* **About this task**
Copied exactly and without pictures, the lines from the beginning of the entries through the one that holds "The Mana Rig is" should form the entire reply.
━━━━━━
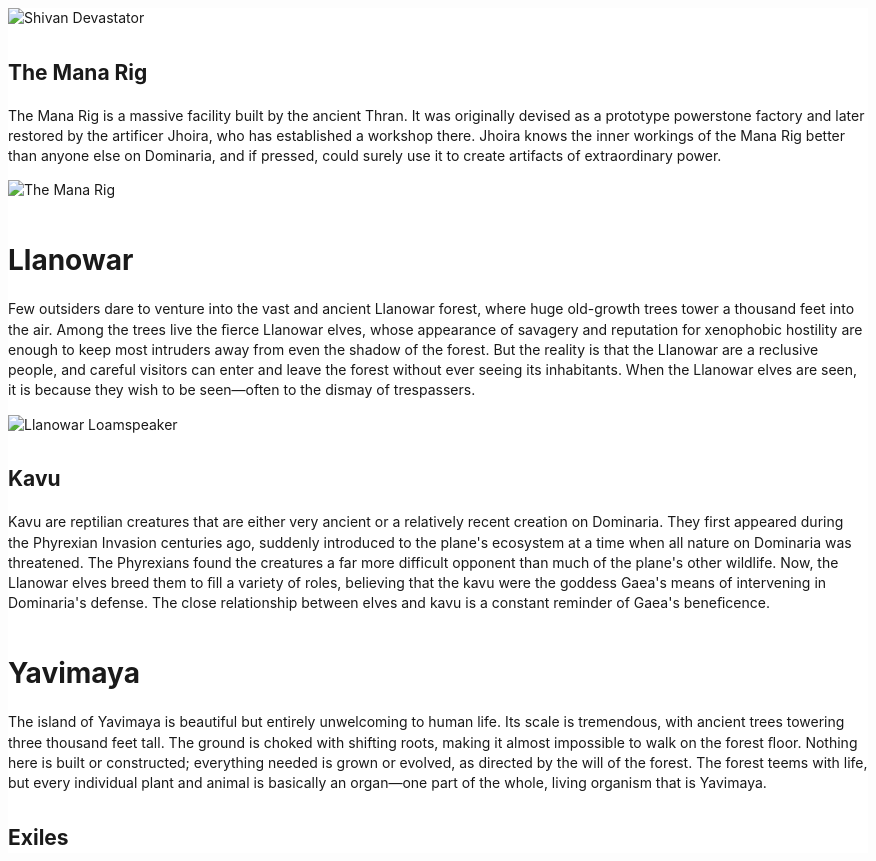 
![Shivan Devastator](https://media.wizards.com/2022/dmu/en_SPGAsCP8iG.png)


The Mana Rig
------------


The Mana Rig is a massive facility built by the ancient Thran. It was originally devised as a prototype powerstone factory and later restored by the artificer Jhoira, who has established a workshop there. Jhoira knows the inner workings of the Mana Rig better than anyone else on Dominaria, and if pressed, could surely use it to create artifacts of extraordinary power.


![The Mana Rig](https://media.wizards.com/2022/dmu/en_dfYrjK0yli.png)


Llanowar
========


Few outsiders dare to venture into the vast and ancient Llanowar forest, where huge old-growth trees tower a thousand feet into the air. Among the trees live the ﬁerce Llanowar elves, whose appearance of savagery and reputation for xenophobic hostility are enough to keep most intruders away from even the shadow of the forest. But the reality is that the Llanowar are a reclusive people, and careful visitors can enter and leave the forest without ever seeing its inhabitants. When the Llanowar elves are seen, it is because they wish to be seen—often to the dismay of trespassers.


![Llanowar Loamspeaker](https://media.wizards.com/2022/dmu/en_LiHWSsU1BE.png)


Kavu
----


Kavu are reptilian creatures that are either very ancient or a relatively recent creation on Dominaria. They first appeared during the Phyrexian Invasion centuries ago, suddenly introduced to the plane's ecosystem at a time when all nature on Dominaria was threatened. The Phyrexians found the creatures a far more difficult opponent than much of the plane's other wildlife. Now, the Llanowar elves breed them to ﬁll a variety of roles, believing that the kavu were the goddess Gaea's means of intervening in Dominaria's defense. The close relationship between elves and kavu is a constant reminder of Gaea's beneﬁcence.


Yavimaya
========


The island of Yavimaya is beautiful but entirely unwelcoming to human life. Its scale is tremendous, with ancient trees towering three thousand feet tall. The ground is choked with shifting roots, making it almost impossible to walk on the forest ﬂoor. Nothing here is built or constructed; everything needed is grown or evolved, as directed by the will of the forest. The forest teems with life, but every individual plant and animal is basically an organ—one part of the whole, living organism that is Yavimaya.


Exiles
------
━━━━━━
* **Worked solution**
![Shivan Devastator](https://media.wizards.com/2022/dmu/en_SPGAsCP8iG.png)


The Mana Rig
------------


The Mana Rig is a massive facility built by the ancient Thran. It was originally devised as a prototype powerstone factory and later restored by the artificer Jhoira, who has established a workshop there. Jhoira knows the inner workings of the Mana Rig better than anyone else on Dominaria, and if pressed, could surely use it to create artifacts of extraordinary power.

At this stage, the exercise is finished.